Таким образом, следует воздержаться от чересчур упрощенного восприятия сюрреализма как ниспровергательства (это представление обыгрывает Пьер де Массо в своей книге памяти Бретона: Бретон-осениспровергатель) — этакого «чистого» движения, лишенного всякой жалости к тому, что оно отвергает. Но упрощением является и нередкое в критике 60-х годов изображение сюрреалистической группы сборищем упрямых, чуть ли не выживших из ума идеалистов, готовых принять на ура любые нарушения всего на свете, — или, со слов тоскующих по вольности Дада, горделивой цитаделью авторитарной морали с первосвященником Бретоном во главе. С точки зрения одних, маргиналы сюрреализма (для них, как, впрочем, и для меня, это слово лишено какого-либо уничижительного оттенка), или, как их иногда называют, «попутчики» — Жорж Батай или Антонен Арто, должны занять подобающее им место в сердце того великого приключения, каким была история авангарда, приключения, которое они прожили с куда большим революционным пылом. Для других, бретоновское лицемерие должно быть наконец развенчано, а зерна истины отделены от плевел фальшивого позерства. Критическая дистанция позволяет нам сегодня сопоставить эти устремления друг с другом, не обязательно отдавая кому-либо предпочтение, и прочертить линии внутренних и внешних разделений в группе Бретона, вдумчиво прослеживая возможные различия, но не пытаясь втиснуть их в рамки заранее заданных схем.
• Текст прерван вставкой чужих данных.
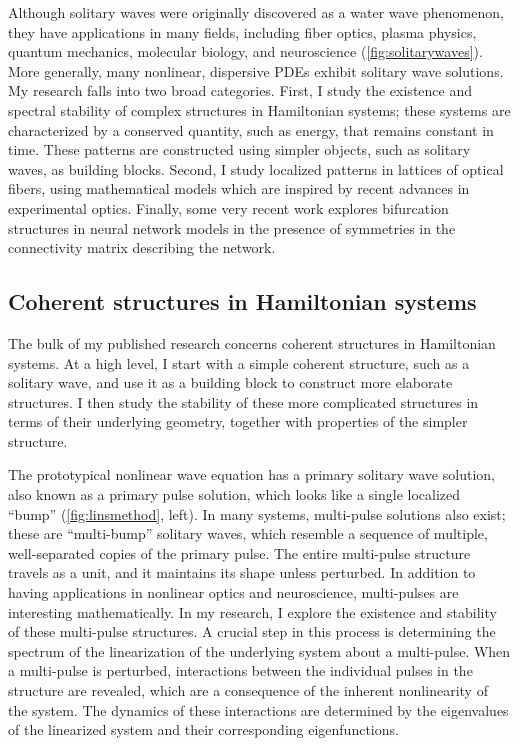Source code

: \documentclass[11pt,reqno,oneside]{article}
\theoremstyle{definition}
\theoremstyle{remark}
\begin{document}
Although solitary waves were originally discovered as a water wave phenomenon, they have applications in many fields, including fiber optics, plasma physics, quantum mechanics, molecular biology, and neuroscience (\cref{fig:solitarywaves}). More generally, many nonlinear, dispersive PDEs exhibit solitary wave solutions. My research falls into two broad categories. First, I study the existence and spectral stability of complex structures in Hamiltonian systems; these systems are characterized by a conserved quantity, such as energy, that remains constant in time. These patterns are constructed using simpler objects, such as solitary waves, as building blocks. 
Second, I study localized patterns in lattices of optical fibers, using mathematical models which are inspired by recent advances in experimental optics. Finally, some very recent work explores bifurcation structures in neural network models in the presence of symmetries in the connectivity matrix describing the network.

\subsection*{Coherent structures in Hamiltonian systems}

The bulk of my published research concerns coherent structures in Hamiltonian systems. At a high level, I start with a simple coherent structure, such as a solitary wave, and use it as a building block to construct more elaborate structures. I then study the stability of these more complicated structures in terms of their underlying geometry, together with properties of the simpler structure. 

The prototypical nonlinear wave equation has a primary solitary wave solution, also known as a primary pulse solution, which looks like a single localized ``bump'' (\cref{fig:linsmethod}, left). In many systems, multi-pulse solutions also exist; these are ``multi-bump'' solitary waves, which resemble a sequence of multiple, well-separated copies of the primary pulse. The entire multi-pulse structure travels as a unit, and it maintains its shape unless perturbed. In addition to having applications in nonlinear optics and neuroscience, multi-pulses are interesting mathematically. In my research, I explore the existence and stability of these multi-pulse structures. A crucial step in this process is determining the spectrum of the linearization of the underlying system about a multi-pulse. When a multi-pulse is perturbed, interactions between the individual pulses in the structure are revealed, which are a consequence of the inherent nonlinearity of the system. The dynamics of these interactions are determined by the eigenvalues of the linearized system and their corresponding eigenfunctions.
\end{document}
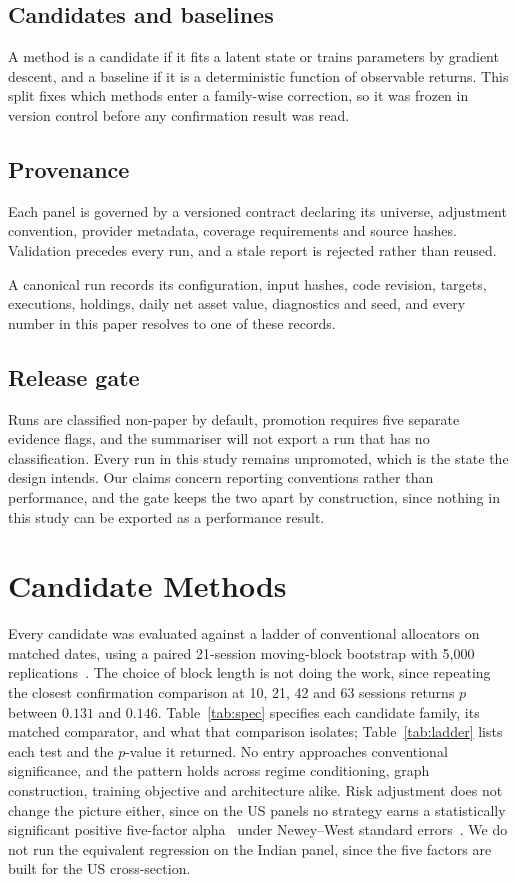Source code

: \documentclass[sigconf,nonacm]{acmart}
\begin{document}
\subsection{Candidates and baselines}
A method is a candidate if it fits a latent
state or trains parameters by gradient descent, and a baseline if it is a
deterministic function of observable returns. This split fixes which methods
enter a family-wise correction, so it was frozen in version control before any
confirmation result was read.

\subsection{Provenance}
Each panel is governed by a versioned contract
declaring its universe, adjustment convention, provider metadata, coverage
requirements and source hashes. Validation precedes every run, and a stale
report is rejected rather than reused.

A canonical run records its
configuration, input hashes, code revision, targets, executions, holdings, daily
net asset value, diagnostics and seed, and every number in this paper resolves
to one of these records.

\subsection{Release gate}
Runs are classified non-paper by default, promotion requires five separate
evidence flags, and the summariser will not export a run that has no
classification. Every run in this study remains unpromoted, which is the state
the design intends. Our claims concern reporting conventions rather than
performance, and the gate keeps the two apart by construction, since nothing in
this study can be exported as a performance result.

\section{Candidate Methods}




Every candidate was evaluated against a ladder of conventional allocators on
matched dates, using a paired 21-session moving-block bootstrap with 5{,}000
replications~\cite{kunsch1989jackknife,politis1994stationary}. The choice of
block length is not doing the work, since repeating the closest confirmation
comparison at 10, 21, 42 and 63 sessions returns $p$ between $0.131$ and
$0.146$.
Table~\ref{tab:spec} specifies each candidate family, its matched comparator,
and what that comparison isolates; Table~\ref{tab:ladder} lists each test and
the $p$-value it returned. No entry
approaches conventional significance, and the pattern holds across regime
conditioning, graph construction, training objective and architecture alike.
Risk adjustment does not change the picture either, since on the US panels no
strategy earns a statistically significant positive five-factor
alpha~\cite{fama2015fivefactor} under Newey--West standard
errors~\cite{newey1987hac}. We do not run the equivalent regression on the
Indian panel, since the five factors are built for the US cross-section.
\end{document}
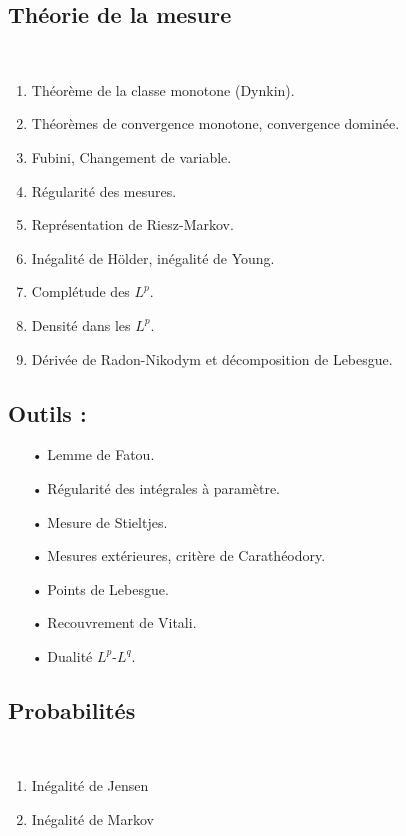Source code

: \documentclass[11pt,a4paper]{article}
\begin{document}
\begin{center}
\section*{Théorie de la mesure} 
\end{center}
~\\
\begin{enumerate}
\item Théorème de la classe monotone (Dynkin).
\item Théorèmes de convergence monotone, convergence dominée.
\item Fubini, Changement de variable.
\item Régularité des mesures.
\item Représentation de Riesz-Markov.
\item Inégalité de Hölder, inégalité de Young.
\item Complétude des $L^p$.
\item Densité dans les $L^p$.
\item Dérivée de Radon-Nikodym et décomposition de Lebesgue.
\end{enumerate}


\subsection*{Outils :}
\begin{itemize}
\item[•] Lemme de Fatou.
\item[•] Régularité des intégrales à paramètre.
\item[•] Mesure de Stieltjes.
\item[•] Mesures extérieures, critère de Carathéodory.
\item[•] Points de Lebesgue.
\item[•] Recouvrement de Vitali.
\item[•] Dualité $L^p$-$L^q$.
\end{itemize}



\newpage\begin{center}
\section*{Probabilités} 
\end{center}
~\\
\begin{enumerate}
\item Inégalité de Jensen
\item Inégalité de Markov
\end{enumerate}
\end{document}
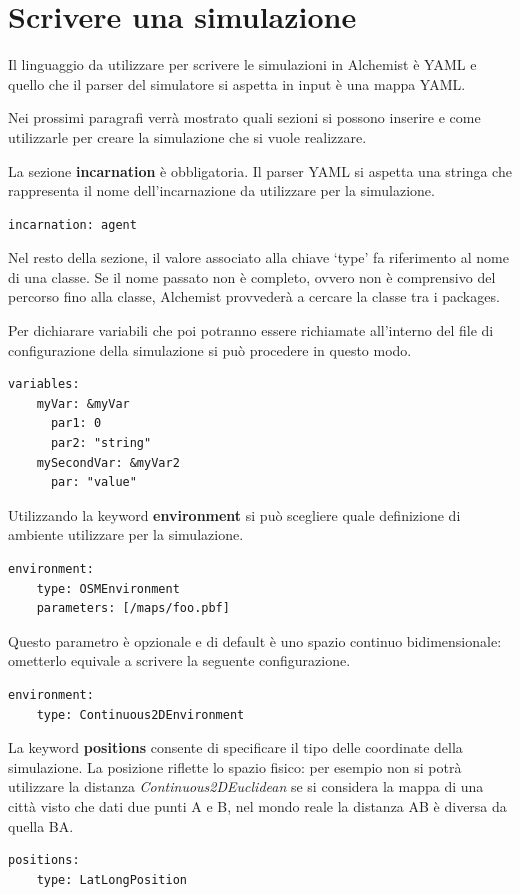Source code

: \section{Scrivere una simulazione}\label{sctn:ScrivereUnaSimulazione}
\switchToProlog{}

Il linguaggio da utilizzare per scrivere le simulazioni in Alchemist è YAML e quello che il parser del simulatore si aspetta in input è una mappa YAML.

Nei prossimi paragrafi verrà mostrato quali sezioni si possono inserire e come utilizzarle per creare la simulazione che si vuole realizzare.

La sezione \textbf{incarnation} è obbligatoria. Il parser YAML si aspetta una stringa che rappresenta il nome dell'incarnazione da utilizzare per la simulazione.
\medskip
\begin{lstlisting}[firstnumber=1, caption={Incarnazione}]
  incarnation: agent
\end{lstlisting}

Nel resto della sezione, il valore associato alla chiave `type' fa riferimento al nome di una classe. Se il nome passato non è completo, ovvero non è comprensivo del percorso fino alla classe, Alchemist provvederà a cercare la classe tra i packages.

Per dichiarare variabili che poi potranno essere richiamate all'interno del file di configurazione della simulazione si può procedere in questo modo.
\medskip
\begin{lstlisting}[firstnumber=1,caption={Variabili simulazione}]
  variables:
    myVar: &myVar
      par1: 0
      par2: "string"
    mySecondVar: &myVar2
      par: "value"
\end{lstlisting}

Utilizzando la keyword \textbf{environment} si può scegliere quale definizione di ambiente utilizzare per la simulazione.
\medskip
\begin{lstlisting}[firstnumber=1,caption={Environment}]
  environment:
    type: OSMEnvironment
    parameters: [/maps/foo.pbf]
\end{lstlisting}
Questo parametro è opzionale e di default è uno spazio continuo bidimensionale: ometterlo equivale a scrivere la seguente configurazione.
\medskip
\begin{lstlisting}[firstnumber=1,caption={Default environment}]
  environment:
    type: Continuous2DEnvironment
\end{lstlisting}

La keyword \textbf{positions} consente di specificare il tipo delle coordinate della simulazione. La posizione riflette lo spazio fisico: per esempio non si potrà utilizzare la distanza \textit{Continuous2DEuclidean} se si considera la mappa di una città visto che dati due punti A e B, nel mondo reale la distanza AB è diversa da quella BA.
\medskip
\begin{lstlisting}[firstnumber=1,caption={Posizioni}]
  positions:
    type: LatLongPosition
\end{lstlisting}

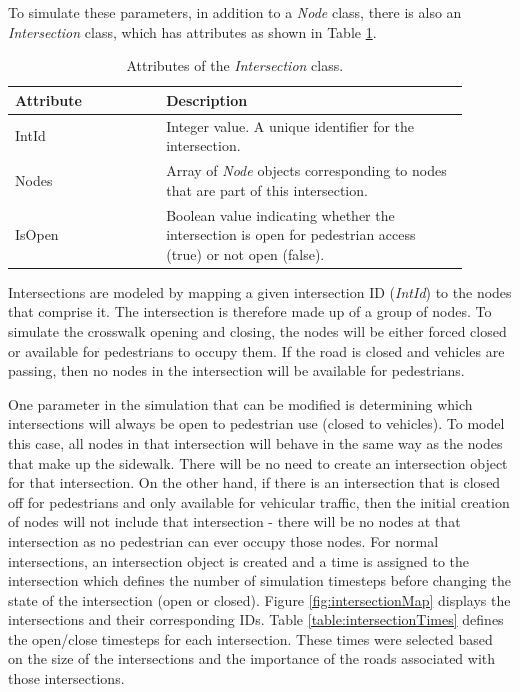 \documentclass[12pt]{article}
\begin{document}
To simulate these parameters, in addition to a \textit{Node} class, there is
also an \textit{Intersection} class, which has attributes as shown in Table
\ref{table:intersection}.

\def\arraystretch{1.5}
\begin{table}[hb!]
  \centering
    \begin{tabular}{p{0.3\linewidth}p{0.6\linewidth}}
     \hline
     Attribute & Description \\
     \hline
     IntId & Integer value. A unique identifier for the intersection. \\
     Nodes & Array of \textit{Node} objects corresponding to nodes
             that are part of this intersection. \\
     IsOpen  & Boolean value indicating whether the intersection is open
             for pedestrian access (true) or not open (false). \\
     \hline
    \end{tabular}
    \caption{Attributes of the \textit{Intersection} class.}
  \label{table:intersection}
\end{table}

Intersections are modeled by mapping a given intersection ID (\textit{IntId})
to the nodes that comprise it. The intersection is therefore made up of a
group of nodes. To simulate the crosswalk opening and closing, the nodes will
be either forced closed or available for pedestrians to occupy them. If the
road is closed and vehicles are passing, then no nodes in the intersection
will be available for pedestrians.

One parameter in the simulation that can be modified is determining which
intersections will always be open to pedestrian use (closed to vehicles). To model this case, all nodes in that intersection will behave
in the same way as the nodes that make up the sidewalk. There will be no need to
create an intersection object for that intersection. On the other hand, if there
is an intersection that is closed off for pedestrians and only available for
vehicular traffic, then the initial creation of nodes will not include that
intersection - there will be no nodes at that intersection as no pedestrian can
ever occupy those nodes.
For normal intersections, an intersection object is created and a time is assigned to the intersection which defines the number of simulation timesteps before changing the state of the intersection (open or closed).  Figure \ref{fig:intersectionMap} displays the intersections and their corresponding IDs.  Table \ref{table:intersectionTimes} defines the open/close timesteps for each intersection.  These times were selected based on the size of the intersections and the importance of the roads associated with those intersections.
\end{document}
В глазах самих сюрреалистов, их движение неизменно отсылало как бы за пределы их собственного опыта, так что, с одной стороны, они оказывались рядом с великими предшественниками, а с другой — следовали некоему общему замыслу, который шире отдельных достижений каждого. Все свидетельствует о том, что существует определенная сюрреалистическая идея, дух сюрреализма, требования которого непреложны. И внешне загадочная фраза: «Что же до системы, по которой я пытаюсь жить, к которой постепенно привыкаю, — сюрреализма.,.»13, и категоричная формула: «Даже если не останется никого из тех, кто первым связал с сюрреализмом свою надежду что-либо значить в этом мире и свою страсть к истине, сюрреализм пребудет и тогда»14, и каламбур из 12-го номера «Сюрреалистической революции»: «Тысячелетие сюрреализма (929 г., смерть Карла Простоватого)»15, — все выдает стремление сюрреализма соответствовать некоему внутреннему голосу, фундаментальную значимость которого следует постоянно раскрывать и уточнять, все ярче очерчивать средствами языка, испытывать реальным действием.